+++ Records provided
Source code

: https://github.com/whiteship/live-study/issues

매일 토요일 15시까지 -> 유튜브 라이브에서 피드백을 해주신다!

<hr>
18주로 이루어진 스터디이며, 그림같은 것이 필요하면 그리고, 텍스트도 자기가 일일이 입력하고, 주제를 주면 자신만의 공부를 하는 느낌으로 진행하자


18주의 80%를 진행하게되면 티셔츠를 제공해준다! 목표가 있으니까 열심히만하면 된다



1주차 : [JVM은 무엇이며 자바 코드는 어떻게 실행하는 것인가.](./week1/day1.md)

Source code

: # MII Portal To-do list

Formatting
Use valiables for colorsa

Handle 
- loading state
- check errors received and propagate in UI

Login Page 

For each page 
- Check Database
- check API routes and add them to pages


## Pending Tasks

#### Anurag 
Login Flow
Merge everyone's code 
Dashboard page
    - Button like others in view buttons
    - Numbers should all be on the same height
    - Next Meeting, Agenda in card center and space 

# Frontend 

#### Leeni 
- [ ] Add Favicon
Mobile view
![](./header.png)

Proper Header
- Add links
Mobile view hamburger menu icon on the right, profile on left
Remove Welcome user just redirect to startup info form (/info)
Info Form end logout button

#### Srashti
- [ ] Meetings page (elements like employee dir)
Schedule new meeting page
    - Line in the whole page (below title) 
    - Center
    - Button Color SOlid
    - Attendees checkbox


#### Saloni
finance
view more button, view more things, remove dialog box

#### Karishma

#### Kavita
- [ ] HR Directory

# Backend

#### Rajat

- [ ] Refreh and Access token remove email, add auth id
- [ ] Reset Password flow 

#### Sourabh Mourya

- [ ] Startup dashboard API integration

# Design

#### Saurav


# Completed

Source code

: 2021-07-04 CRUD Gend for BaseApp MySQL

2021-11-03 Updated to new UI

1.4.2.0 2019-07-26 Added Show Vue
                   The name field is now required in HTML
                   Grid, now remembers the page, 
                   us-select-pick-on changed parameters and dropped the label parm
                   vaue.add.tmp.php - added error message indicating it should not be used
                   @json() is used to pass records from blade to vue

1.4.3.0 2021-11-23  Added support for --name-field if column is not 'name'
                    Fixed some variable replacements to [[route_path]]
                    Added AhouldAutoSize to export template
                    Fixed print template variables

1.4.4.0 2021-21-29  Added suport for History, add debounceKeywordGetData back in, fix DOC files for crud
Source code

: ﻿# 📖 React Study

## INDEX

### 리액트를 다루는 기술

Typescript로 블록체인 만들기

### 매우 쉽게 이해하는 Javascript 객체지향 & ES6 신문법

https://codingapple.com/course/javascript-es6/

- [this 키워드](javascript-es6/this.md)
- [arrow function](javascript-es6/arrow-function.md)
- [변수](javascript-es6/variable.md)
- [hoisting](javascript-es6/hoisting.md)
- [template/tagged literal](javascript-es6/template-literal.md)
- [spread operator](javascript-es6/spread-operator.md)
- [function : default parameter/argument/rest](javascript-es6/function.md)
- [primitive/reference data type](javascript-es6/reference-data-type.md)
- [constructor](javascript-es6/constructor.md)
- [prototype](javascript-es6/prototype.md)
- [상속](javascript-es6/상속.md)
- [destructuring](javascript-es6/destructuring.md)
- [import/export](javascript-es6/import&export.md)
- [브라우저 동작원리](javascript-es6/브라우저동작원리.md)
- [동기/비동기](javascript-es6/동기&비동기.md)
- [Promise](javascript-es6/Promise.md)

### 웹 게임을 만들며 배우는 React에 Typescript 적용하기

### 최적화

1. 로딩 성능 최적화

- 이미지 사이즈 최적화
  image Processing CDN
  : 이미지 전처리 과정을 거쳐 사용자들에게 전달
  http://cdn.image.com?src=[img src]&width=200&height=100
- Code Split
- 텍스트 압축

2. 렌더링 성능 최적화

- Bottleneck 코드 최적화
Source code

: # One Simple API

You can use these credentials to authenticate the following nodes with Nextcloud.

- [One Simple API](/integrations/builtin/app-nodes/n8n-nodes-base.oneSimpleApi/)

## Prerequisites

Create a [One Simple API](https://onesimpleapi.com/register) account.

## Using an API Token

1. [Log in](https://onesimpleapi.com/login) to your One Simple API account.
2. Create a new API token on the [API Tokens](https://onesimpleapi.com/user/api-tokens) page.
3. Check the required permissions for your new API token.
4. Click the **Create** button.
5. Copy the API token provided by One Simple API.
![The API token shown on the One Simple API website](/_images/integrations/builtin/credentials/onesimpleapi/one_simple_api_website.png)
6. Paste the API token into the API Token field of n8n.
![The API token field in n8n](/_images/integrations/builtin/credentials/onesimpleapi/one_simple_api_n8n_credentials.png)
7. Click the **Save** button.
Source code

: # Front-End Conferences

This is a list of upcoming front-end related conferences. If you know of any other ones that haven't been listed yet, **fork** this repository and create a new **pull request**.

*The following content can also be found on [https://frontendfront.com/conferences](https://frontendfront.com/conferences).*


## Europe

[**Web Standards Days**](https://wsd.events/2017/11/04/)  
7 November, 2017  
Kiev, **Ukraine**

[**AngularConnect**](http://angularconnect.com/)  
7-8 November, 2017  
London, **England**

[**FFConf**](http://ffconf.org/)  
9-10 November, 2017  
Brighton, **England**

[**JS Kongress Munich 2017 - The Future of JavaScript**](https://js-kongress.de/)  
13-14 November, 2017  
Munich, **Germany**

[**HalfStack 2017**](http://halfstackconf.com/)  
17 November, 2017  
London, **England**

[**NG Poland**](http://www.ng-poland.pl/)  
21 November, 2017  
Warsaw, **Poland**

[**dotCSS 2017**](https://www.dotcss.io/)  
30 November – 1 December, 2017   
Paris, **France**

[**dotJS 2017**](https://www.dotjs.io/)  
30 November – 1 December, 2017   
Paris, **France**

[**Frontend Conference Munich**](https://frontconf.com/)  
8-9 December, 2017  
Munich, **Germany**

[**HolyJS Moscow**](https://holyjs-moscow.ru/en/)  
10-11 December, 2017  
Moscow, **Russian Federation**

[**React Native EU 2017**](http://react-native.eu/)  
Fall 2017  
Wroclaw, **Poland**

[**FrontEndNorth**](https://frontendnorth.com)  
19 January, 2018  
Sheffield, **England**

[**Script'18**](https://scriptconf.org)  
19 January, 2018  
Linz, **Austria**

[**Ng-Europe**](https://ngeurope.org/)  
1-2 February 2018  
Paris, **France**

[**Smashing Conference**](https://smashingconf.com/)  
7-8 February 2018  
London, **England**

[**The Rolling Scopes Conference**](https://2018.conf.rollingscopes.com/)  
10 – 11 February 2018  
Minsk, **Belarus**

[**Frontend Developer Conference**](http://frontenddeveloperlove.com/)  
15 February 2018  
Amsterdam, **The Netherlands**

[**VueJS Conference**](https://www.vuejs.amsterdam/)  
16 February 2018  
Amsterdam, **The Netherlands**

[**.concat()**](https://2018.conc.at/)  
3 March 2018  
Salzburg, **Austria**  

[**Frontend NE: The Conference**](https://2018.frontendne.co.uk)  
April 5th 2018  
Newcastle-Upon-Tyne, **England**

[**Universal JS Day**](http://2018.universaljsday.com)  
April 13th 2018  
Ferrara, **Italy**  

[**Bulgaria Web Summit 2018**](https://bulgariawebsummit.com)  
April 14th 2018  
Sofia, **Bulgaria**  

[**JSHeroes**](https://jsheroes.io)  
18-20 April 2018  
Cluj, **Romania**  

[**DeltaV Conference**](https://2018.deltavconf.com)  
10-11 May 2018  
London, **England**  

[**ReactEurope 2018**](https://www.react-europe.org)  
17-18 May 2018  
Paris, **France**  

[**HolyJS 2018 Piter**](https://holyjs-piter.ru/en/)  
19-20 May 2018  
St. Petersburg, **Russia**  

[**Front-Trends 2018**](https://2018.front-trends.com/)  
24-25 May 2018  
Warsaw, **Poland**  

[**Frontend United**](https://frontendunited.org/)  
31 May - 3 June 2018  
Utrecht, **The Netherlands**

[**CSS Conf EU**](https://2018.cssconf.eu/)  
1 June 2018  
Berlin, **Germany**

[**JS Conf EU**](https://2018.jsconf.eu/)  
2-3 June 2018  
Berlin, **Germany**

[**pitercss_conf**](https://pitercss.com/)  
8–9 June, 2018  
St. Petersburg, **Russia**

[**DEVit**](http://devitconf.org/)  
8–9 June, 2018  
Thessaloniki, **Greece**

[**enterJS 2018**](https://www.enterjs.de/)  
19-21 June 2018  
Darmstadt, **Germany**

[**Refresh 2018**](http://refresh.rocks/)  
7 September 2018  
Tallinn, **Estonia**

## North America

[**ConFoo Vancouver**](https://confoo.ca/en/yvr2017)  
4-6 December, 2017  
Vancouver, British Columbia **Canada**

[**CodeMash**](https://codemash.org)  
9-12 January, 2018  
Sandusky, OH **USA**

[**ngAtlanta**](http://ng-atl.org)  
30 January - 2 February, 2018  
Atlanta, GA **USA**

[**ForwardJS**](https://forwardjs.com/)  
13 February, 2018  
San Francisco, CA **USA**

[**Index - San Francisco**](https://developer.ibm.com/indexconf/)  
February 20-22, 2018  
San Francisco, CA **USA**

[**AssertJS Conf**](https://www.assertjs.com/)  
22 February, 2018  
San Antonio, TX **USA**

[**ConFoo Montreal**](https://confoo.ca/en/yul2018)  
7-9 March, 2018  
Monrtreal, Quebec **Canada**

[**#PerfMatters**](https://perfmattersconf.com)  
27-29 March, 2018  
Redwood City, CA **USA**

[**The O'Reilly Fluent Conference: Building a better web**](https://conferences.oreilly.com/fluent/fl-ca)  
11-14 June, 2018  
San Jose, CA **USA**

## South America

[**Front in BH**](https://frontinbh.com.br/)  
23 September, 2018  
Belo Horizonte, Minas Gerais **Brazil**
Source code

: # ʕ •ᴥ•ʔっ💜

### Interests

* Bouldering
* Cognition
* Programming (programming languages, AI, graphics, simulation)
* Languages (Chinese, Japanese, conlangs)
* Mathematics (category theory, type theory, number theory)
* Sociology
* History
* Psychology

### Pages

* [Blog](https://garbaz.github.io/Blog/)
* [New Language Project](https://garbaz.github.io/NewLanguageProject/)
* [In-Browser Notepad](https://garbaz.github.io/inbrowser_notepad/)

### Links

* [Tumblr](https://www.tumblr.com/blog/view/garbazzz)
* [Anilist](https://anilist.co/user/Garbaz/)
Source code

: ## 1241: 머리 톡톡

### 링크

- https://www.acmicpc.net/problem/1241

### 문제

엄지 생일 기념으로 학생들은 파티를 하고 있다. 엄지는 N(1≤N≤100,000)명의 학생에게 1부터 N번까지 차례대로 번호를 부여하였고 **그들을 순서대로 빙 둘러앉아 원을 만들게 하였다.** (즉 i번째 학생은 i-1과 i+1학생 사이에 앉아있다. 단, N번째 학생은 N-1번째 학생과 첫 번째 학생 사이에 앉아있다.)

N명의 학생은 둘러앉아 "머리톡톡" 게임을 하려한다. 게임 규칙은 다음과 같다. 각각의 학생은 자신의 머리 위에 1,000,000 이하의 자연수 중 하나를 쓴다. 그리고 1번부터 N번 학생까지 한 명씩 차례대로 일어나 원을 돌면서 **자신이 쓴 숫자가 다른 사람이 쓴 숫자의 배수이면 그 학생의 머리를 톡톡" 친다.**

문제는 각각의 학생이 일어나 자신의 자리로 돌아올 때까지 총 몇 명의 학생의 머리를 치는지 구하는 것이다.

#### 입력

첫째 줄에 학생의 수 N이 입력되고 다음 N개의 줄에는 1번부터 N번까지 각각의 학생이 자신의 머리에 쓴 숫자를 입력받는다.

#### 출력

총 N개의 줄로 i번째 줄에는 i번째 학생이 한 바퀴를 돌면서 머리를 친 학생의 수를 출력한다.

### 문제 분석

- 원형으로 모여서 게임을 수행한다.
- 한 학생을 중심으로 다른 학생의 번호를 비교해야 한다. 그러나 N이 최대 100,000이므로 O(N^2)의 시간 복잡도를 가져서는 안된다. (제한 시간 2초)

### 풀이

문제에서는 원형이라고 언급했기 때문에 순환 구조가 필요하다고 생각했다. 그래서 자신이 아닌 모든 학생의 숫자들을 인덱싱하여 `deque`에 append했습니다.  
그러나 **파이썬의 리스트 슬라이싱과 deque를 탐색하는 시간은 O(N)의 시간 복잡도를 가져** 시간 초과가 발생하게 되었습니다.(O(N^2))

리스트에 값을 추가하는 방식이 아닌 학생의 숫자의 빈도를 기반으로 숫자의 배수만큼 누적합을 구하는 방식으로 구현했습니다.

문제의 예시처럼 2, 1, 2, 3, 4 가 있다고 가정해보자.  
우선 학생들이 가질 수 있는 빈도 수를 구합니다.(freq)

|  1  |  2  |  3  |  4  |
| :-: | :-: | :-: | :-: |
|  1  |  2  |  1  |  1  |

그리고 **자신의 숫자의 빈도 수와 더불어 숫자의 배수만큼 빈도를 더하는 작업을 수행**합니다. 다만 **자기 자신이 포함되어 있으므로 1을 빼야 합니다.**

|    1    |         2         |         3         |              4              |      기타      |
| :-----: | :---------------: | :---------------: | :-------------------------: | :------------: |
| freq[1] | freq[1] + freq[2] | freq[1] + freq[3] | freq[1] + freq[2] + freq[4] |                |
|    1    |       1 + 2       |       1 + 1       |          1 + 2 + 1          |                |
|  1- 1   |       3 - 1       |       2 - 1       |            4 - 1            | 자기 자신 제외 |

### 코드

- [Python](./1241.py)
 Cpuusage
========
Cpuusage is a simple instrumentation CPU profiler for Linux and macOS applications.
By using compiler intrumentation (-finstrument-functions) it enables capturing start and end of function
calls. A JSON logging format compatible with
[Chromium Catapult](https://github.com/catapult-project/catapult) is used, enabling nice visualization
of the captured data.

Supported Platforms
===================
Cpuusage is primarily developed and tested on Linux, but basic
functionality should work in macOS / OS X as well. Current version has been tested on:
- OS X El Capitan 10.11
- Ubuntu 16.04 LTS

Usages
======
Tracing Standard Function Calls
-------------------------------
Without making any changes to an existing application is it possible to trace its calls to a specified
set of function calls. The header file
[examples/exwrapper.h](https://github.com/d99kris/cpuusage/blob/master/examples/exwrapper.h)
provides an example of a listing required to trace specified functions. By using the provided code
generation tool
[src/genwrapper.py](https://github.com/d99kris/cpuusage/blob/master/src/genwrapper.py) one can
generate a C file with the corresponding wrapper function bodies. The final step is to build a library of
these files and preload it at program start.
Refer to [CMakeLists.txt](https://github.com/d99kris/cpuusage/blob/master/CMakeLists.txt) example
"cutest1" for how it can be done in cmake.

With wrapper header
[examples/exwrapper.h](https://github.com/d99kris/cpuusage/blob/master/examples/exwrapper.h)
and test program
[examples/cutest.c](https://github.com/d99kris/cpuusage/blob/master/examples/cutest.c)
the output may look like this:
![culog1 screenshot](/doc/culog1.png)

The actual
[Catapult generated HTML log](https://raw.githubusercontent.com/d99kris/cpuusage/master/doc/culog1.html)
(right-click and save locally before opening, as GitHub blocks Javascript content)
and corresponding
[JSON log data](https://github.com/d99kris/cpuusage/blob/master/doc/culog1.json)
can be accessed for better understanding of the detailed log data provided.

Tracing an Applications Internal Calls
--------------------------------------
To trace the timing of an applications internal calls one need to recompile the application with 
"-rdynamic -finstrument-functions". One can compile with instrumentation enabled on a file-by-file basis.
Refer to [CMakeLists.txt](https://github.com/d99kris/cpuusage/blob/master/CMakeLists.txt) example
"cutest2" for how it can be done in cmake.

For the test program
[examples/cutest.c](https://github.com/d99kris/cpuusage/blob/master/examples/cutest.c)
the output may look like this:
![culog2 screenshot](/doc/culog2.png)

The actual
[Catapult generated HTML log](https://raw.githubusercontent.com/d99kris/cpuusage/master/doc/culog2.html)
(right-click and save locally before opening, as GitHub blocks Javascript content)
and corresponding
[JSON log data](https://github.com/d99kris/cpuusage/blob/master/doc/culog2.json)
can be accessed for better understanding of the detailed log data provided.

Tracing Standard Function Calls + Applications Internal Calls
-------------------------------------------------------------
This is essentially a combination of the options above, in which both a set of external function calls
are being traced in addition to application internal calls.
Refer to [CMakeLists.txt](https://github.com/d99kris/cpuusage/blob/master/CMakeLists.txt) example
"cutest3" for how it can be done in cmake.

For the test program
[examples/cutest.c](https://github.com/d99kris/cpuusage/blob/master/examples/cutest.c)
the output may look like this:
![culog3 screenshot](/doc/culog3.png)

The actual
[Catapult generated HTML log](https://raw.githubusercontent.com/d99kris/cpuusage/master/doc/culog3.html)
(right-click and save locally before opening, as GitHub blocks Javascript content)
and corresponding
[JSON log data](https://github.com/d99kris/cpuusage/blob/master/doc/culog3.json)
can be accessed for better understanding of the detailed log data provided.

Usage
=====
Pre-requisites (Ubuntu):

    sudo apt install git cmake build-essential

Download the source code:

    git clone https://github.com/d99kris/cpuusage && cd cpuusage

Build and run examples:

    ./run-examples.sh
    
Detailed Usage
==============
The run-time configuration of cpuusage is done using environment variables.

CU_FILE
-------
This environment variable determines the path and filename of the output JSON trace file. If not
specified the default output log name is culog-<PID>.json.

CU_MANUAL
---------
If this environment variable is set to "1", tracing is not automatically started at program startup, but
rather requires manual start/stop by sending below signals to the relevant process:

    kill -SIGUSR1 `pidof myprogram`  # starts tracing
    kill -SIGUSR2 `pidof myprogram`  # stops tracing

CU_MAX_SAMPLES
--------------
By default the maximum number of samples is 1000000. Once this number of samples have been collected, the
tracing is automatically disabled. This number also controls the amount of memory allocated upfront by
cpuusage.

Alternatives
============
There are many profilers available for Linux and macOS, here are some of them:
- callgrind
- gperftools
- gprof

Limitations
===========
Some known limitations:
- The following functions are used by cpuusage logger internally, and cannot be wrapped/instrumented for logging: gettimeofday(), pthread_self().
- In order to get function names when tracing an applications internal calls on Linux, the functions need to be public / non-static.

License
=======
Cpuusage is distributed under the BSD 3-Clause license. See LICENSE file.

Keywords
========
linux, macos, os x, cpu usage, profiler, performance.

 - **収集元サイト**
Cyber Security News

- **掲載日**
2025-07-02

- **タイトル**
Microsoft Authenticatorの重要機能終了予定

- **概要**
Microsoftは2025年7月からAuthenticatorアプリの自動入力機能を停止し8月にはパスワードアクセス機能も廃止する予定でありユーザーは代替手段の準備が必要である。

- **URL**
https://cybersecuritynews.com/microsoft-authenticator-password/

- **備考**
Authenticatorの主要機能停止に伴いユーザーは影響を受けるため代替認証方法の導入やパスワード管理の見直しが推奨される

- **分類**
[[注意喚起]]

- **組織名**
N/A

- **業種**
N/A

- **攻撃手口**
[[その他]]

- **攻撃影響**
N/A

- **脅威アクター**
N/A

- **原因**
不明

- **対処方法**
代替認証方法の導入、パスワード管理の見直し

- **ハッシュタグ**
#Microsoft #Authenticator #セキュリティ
++++++
Quote, with nothing altered, all lines from the start of the entries to the line that carries "## Pending Tasks", inclusive.

- Exercise output:
Source code

: https://github.com/whiteship/live-study/issues

매일 토요일 15시까지 -> 유튜브 라이브에서 피드백을 해주신다!

<hr>
18주로 이루어진 스터디이며, 그림같은 것이 필요하면 그리고, 텍스트도 자기가 일일이 입력하고, 주제를 주면 자신만의 공부를 하는 느낌으로 진행하자


18주의 80%를 진행하게되면 티셔츠를 제공해준다! 목표가 있으니까 열심히만하면 된다



1주차 : [JVM은 무엇이며 자바 코드는 어떻게 실행하는 것인가.](./week1/day1.md)

Source code

: # MII Portal To-do list

Formatting
Use valiables for colorsa

Handle 
- loading state
- check errors received and propagate in UI

Login Page 

For each page 
- Check Database
- check API routes and add them to pages


## Pending Tasks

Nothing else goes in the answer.